All of the data must be printed exactly; please include every line.
━━━ Material for this task ━━━
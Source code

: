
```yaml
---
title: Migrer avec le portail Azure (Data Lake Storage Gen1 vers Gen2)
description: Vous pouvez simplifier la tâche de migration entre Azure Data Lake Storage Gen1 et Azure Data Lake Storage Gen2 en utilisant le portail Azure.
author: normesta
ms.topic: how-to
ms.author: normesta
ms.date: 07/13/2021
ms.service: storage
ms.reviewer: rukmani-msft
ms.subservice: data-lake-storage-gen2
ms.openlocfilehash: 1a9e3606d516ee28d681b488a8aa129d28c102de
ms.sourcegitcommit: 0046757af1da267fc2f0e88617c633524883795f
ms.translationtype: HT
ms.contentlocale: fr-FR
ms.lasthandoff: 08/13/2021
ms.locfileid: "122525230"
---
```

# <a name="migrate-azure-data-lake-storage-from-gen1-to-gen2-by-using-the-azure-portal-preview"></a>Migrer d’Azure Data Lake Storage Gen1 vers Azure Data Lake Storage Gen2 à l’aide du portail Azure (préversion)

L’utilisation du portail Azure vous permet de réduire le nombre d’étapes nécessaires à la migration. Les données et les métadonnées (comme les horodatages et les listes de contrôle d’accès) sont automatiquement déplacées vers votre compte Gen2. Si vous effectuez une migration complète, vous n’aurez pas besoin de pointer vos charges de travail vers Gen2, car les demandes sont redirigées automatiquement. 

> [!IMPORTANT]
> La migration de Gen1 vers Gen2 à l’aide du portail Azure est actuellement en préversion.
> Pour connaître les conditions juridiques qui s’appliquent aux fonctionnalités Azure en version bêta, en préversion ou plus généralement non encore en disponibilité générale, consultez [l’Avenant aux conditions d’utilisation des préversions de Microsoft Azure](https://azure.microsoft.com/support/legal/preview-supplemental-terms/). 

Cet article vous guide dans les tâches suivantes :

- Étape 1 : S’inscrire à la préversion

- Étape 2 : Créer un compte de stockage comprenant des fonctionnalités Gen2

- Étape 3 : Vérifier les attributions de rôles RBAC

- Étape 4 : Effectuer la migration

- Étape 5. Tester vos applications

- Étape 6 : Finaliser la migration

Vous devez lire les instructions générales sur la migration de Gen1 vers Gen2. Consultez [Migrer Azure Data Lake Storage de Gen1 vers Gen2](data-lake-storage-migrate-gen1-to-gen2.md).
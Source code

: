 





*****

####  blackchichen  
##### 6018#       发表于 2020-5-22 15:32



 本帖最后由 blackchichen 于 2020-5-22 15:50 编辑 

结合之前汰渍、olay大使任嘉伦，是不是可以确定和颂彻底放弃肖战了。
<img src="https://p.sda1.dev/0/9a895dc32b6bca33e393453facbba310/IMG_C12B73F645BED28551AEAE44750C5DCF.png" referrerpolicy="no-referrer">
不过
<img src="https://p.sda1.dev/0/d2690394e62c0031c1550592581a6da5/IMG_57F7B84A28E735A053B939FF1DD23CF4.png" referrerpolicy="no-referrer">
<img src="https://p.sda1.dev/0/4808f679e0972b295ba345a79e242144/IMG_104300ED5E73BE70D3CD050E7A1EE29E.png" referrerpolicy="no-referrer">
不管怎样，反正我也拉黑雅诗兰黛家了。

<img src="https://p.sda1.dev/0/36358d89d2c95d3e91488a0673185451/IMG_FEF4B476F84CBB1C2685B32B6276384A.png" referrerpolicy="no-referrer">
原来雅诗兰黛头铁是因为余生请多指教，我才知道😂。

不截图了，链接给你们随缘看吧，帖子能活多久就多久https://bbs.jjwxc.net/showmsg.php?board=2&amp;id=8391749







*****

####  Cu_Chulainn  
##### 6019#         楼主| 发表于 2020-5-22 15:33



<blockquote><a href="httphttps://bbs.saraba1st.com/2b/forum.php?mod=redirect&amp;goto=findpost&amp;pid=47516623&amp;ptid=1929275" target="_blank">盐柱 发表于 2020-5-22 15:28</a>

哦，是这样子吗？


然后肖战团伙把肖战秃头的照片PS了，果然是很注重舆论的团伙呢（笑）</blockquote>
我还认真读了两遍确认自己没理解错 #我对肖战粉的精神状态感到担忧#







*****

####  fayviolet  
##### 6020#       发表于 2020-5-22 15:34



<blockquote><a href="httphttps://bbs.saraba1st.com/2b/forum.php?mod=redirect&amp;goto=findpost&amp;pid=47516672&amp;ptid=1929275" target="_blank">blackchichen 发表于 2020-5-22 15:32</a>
━━━
▸ **Task output**:
Source code

:
```yaml
---
title: Migrer avec le portail Azure (Data Lake Storage Gen1 vers Gen2)
description: Vous pouvez simplifier la tâche de migration entre Azure Data Lake Storage Gen1 et Azure Data Lake Storage Gen2 en utilisant le portail Azure.
author: normesta
ms.topic: how-to
ms.author: normesta
ms.date: 07/13/2021
ms.service: storage
ms.reviewer: rukmani-msft
ms.subservice: data-lake-storage-gen2
ms.openlocfilehash: 1a9e3606d516ee28d681b488a8aa129d28c102de
ms.sourcegitcommit: 0046757af1da267fc2f0e88617c633524883795f
ms.translationtype: HT
ms.contentlocale: fr-FR
ms.lasthandoff: 08/13/2021
ms.locfileid: "122525230"
---
```

# <a name="migrate-azure-data-lake-storage-from-gen1-to-gen2-by-using-the-azure-portal-preview"></a>Migrer d’Azure Data Lake Storage Gen1 vers Azure Data Lake Storage Gen2 à l’aide du portail Azure (préversion)

L’utilisation du portail Azure vous permet de réduire le nombre d’étapes nécessaires à la migration. Les données et les métadonnées (comme les horodatages et les listes de contrôle d’accès) sont automatiquement déplacées vers votre compte Gen2. Si vous effectuez une migration complète, vous n’aurez pas besoin de pointer vos charges de travail vers Gen2, car les demandes sont redirigées automatiquement. 

> [!IMPORTANT]
> La migration de Gen1 vers Gen2 à l’aide du portail Azure est actuellement en préversion.
> Pour connaître les conditions juridiques qui s’appliquent aux fonctionnalités Azure en version bêta, en préversion ou plus généralement non encore en disponibilité générale, consultez [l’Avenant aux conditions d’utilisation des préversions de Microsoft Azure](https://azure.microsoft.com/support/legal/preview-supplemental-terms/). 

Cet article vous guide dans les tâches suivantes :

- Étape 1 : S’inscrire à la préversion

- Étape 2 : Créer un compte de stockage comprenant des fonctionnalités Gen2

- Étape 3 : Vérifier les attributions de rôles RBAC

- Étape 4 : Effectuer la migration

- Étape 5. Tester vos applications

- Étape 6 : Finaliser la migration

Vous devez lire les instructions générales sur la migration de Gen1 vers Gen2. Consultez [Migrer Azure Data Lake Storage de Gen1 vers Gen2](data-lake-storage-migrate-gen1-to-gen2.md).
Source code

: 





*****

####  blackchichen  
##### 6018#       发表于 2020-5-22 15:32



 本帖最后由 blackchichen 于 2020-5-22 15:50 编辑 

结合之前汰渍、olay大使任嘉伦，是不是可以确定和颂彻底放弃肖战了。
<img src="https://p.sda1.dev/0/9a895dc32b6bca33e393453facbba310/IMG_C12B73F645BED28551AEAE44750C5DCF.png" referrerpolicy="no-referrer">
不过
<img src="https://p.sda1.dev/0/d2690394e62c0031c1550592581a6da5/IMG_57F7B84A28E735A053B939FF1DD23CF4.png" referrerpolicy="no-referrer">
<img src="https://p.sda1.dev/0/4808f679e0972b295ba345a79e242144/IMG_104300ED5E73BE70D3CD050E7A1EE29E.png" referrerpolicy="no-referrer">
不管怎样，反正我也拉黑雅诗兰黛家了。

<img src="https://p.sda1.dev/0/36358d89d2c95d3e91488a0673185451/IMG_FEF4B476F84CBB1C2685B32B6276384A.png" referrerpolicy="no-referrer">
原来雅诗兰黛头铁是因为余生请多指教，我才知道😂。

不截图了，链接给你们随缘看吧，帖子能活多久就多久https://bbs.jjwxc.net/showmsg.php?board=2&amp;id=8391749







*****

####  Cu_Chulainn  
##### 6019#         楼主| 发表于 2020-5-22 15:33



<blockquote><a href="httphttps://bbs.saraba1st.com/2b/forum.php?mod=redirect&amp;goto=findpost&amp;pid=47516623&amp;ptid=1929275" target="_blank">盐柱 发表于 2020-5-22 15:28</a>

哦，是这样子吗？


然后肖战团伙把肖战秃头的照片PS了，果然是很注重舆论的团伙呢（笑）</blockquote>
我还认真读了两遍确认自己没理解错 #我对肖战粉的精神状态感到担忧#







*****

####  fayviolet  
##### 6020#       发表于 2020-5-22 15:34



<blockquote><a href="httphttps://bbs.saraba1st.com/2b/forum.php?mod=redirect&amp;goto=findpost&amp;pid=47516672&amp;ptid=1929275" target="_blank">blackchichen 发表于 2020-5-22 15:32</a>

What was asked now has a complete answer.